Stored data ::

↓↓↓

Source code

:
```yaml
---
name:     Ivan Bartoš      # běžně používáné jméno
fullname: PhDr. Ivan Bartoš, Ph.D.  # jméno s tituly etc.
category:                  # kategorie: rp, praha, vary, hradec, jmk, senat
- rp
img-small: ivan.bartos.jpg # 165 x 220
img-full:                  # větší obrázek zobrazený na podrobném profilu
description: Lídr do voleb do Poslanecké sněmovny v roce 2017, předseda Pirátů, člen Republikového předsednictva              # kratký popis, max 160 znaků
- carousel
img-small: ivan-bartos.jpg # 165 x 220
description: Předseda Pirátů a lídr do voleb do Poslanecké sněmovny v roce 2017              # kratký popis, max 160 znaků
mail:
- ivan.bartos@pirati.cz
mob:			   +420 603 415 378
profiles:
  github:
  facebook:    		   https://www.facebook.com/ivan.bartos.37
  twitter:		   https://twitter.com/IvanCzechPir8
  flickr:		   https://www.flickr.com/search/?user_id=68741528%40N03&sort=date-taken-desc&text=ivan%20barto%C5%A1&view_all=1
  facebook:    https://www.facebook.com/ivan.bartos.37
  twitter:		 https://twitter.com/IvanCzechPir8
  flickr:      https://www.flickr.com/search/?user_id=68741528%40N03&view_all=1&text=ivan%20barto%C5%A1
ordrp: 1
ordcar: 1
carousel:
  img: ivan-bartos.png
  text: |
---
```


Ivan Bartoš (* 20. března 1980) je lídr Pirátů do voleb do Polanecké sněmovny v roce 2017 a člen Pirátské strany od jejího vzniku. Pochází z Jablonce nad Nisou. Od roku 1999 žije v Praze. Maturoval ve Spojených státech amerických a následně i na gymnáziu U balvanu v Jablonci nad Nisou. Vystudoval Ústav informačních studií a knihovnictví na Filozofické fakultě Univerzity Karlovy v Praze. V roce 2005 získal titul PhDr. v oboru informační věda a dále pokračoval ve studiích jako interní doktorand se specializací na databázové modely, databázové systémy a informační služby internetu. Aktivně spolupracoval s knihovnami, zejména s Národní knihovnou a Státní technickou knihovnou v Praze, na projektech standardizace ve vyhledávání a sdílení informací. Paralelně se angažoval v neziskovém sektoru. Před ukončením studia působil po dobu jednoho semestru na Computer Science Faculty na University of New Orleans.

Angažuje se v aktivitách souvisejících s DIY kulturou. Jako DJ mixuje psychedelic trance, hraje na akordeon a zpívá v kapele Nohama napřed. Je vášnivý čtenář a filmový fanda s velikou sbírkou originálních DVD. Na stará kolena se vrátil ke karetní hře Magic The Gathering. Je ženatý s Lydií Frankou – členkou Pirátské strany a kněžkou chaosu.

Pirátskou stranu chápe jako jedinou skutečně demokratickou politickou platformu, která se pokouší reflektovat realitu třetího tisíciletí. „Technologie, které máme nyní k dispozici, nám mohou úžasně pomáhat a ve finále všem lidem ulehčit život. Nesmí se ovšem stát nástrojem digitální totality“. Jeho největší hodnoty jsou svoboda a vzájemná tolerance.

↑↑↑

Scan the records for the word "description" and copy every line where it is found.

description: Lídr do voleb do Poslanecké sněmovny v roce 2017, předseda Pirátů, člen Republikového předsednictva              # kratký popis, max 160 znaků
description: Předseda Pirátů a lídr do voleb do Poslanecké sněmovny v roce 2017              # kratký popis, max 160 znaků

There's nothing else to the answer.